Task requirements => In the records below, find the line with "The system is" and the line with "call **seed** the". Print both exactly, along with every line between them, and no other line.

Stored data =>
_ _ _

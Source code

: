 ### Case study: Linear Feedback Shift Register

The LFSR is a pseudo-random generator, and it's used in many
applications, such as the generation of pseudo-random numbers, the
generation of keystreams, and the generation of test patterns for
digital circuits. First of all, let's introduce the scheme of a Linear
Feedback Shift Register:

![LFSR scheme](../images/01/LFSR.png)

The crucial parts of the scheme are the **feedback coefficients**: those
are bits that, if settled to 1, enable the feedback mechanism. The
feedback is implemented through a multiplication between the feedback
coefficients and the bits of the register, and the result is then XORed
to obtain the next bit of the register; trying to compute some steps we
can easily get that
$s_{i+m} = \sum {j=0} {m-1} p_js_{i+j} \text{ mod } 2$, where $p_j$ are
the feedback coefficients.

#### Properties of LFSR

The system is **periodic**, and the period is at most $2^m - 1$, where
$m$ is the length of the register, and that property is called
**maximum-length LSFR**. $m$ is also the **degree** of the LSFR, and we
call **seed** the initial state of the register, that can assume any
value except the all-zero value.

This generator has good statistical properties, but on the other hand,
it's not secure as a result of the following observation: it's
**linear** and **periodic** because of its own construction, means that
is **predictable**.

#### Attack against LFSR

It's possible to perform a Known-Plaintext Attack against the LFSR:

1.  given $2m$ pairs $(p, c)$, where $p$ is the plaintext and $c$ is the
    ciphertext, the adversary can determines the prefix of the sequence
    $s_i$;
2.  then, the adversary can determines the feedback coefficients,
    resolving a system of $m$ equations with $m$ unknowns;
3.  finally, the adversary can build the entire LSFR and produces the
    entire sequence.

_ _ _

Answer area =>
The system is **periodic**, and the period is at most $2^m - 1$, where
$m$ is the length of the register, and that property is called
**maximum-length LSFR**. $m$ is also the **degree** of the LSFR, and we
call **seed** the initial state of the register, that can assume any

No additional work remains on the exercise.